The geopolitics of it all was understandable. There were revolts all over the empire. A few years later, Bayezid would tussle with Ferdinand of Aragon and Isabelle of Castille for kicking Muslims out of Spain as part of the Inquisition. Any tech out of Europe was to be seen with suspicion and distrust.
It was only in 1727 that the printing press was allowed in the Ottoman Empire. Ibrahim Müteferrika was granted a royal decree allowing him to have a press. Still, its use had a lot of restrictions. Müteferrika needed the approval of a panel of Muslim and legal experts before publishing anything.
It’s like asking the local parish priest, Fr. Joey, for his approval before posting a Facebook status update. You had to enter the confession box, phone in hand, supplicating to Fr. Joey. He may say no. He may say yes. He may ask for a hug. Maybe a little more than a hug. It sounds ridiculous but that was in effect what Müteferrika faced.

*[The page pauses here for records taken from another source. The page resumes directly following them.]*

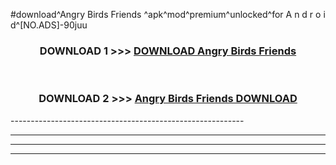 #download^Angry Birds Friends ^apk^mod^premium^unlocked^for A n d r o i d^[NO.ADS]-90juu



<div align="center">

<h3>DOWNLOAD 1 >>> <a href="https://runaway1.web.app/?sq=Angry Birds Friends ">DOWNLOAD Angry Birds Friends </a></h3><br>

<h3>DOWNLOAD 2 >>> <a href="https://runaway1.web.app/?sq=Angry Birds Friends ">Angry Birds Friends  DOWNLOAD </a></h3>

</div>
----------------------------------------------------------

----------------------------------------------------------

----------------------------------------------------------

----------------------------------------------------------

The effects were damning. Müteferrika only got to print 17 books. And by 1800, only 2% of the Ottman Empire were literate, versus 60% of adult males in England.
The rest, of course, was history. Great Britain would lead the Industrial Revolution and Europe would soon follow. After a long period of decline, the Ottoman Empire fell after the First World War.
In the book Why Nations Fail (from where the example above was lifted), the printing press was a critical juncture in history. The printing press was technological innovation that, along with other technologies, would form the backbone of literacy, knowledge, and education that gave rise to the Industrial Revolution.
The way that nations respond to technological innovations are shaped by their political and economic institutions. England, France, and a young colony in the Americas embraced technology. Others, like the Ottoman Empire, blocked it.
We’re at that critical juncture today. Today, the Philippine Republic is the Ottoman Empire. The printing press is the Internet. The Industrial Revolution is the legion of empowering technologies that the Internet enables, from e-commerce and social media, to artificial intelligence and data science. And it’s the way our political and economic institutions are structured that hinders their adoption.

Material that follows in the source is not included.